*** Records for processing ***

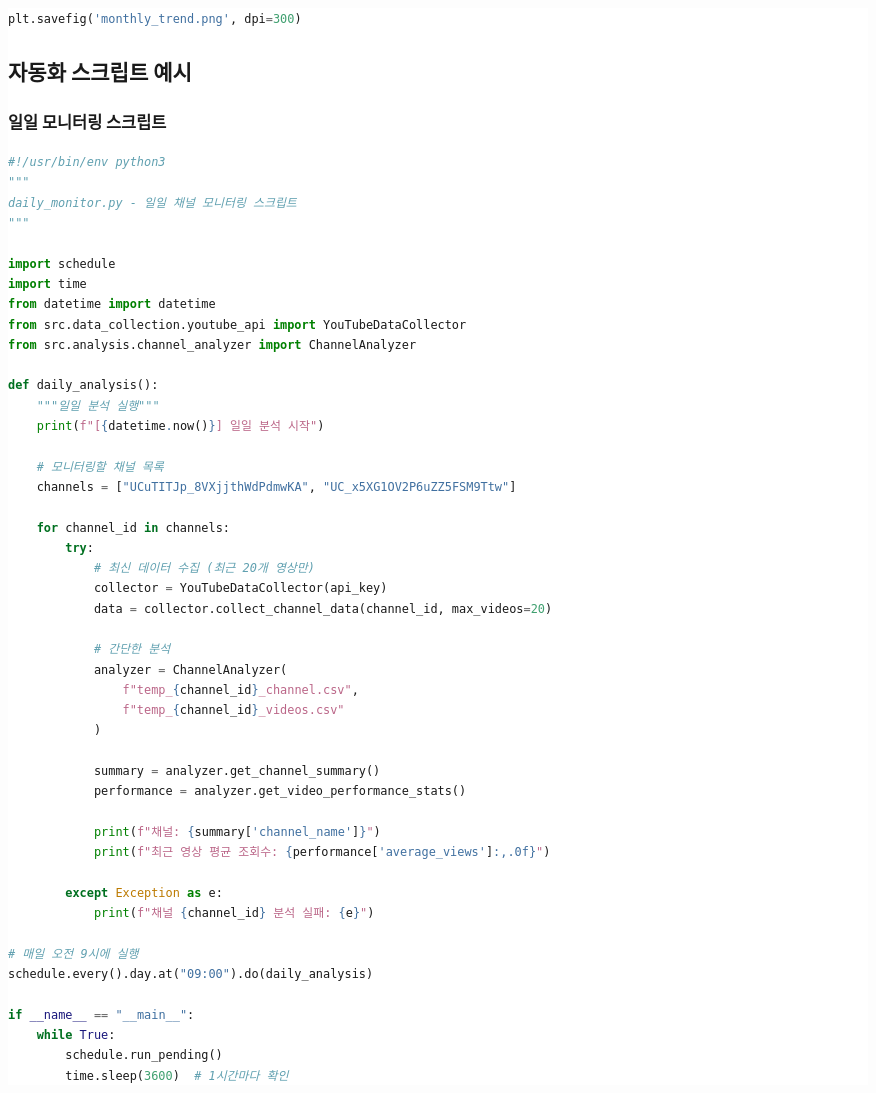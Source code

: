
 ```python
plt.savefig('monthly_trend.png', dpi=300)
```

## 자동화 스크립트 예시

### 일일 모니터링 스크립트

```python
#!/usr/bin/env python3
"""
daily_monitor.py - 일일 채널 모니터링 스크립트
"""

import schedule
import time
from datetime import datetime
from src.data_collection.youtube_api import YouTubeDataCollector
from src.analysis.channel_analyzer import ChannelAnalyzer

def daily_analysis():
    """일일 분석 실행"""
    print(f"[{datetime.now()}] 일일 분석 시작")

    # 모니터링할 채널 목록
    channels = ["UCuTITJp_8VXjjthWdPdmwKA", "UC_x5XG1OV2P6uZZ5FSM9Ttw"]

    for channel_id in channels:
        try:
            # 최신 데이터 수집 (최근 20개 영상만)
            collector = YouTubeDataCollector(api_key)
            data = collector.collect_channel_data(channel_id, max_videos=20)

            # 간단한 분석
            analyzer = ChannelAnalyzer(
                f"temp_{channel_id}_channel.csv",
                f"temp_{channel_id}_videos.csv"
            )

            summary = analyzer.get_channel_summary()
            performance = analyzer.get_video_performance_stats()

            print(f"채널: {summary['channel_name']}")
            print(f"최근 영상 평균 조회수: {performance['average_views']:,.0f}")

        except Exception as e:
            print(f"채널 {channel_id} 분석 실패: {e}")

# 매일 오전 9시에 실행
schedule.every().day.at("09:00").do(daily_analysis)

if __name__ == "__main__":
    while True:
        schedule.run_pending()
        time.sleep(3600)  # 1시간마다 확인
```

*** End of Records for processing ***

▶ **What you are asked to do**
Whenever "datetime" occurs in a line above, copy that line.

▶ **Exercise answer**
from datetime import datetime
    print(f"[{datetime.now()}] 일일 분석 시작")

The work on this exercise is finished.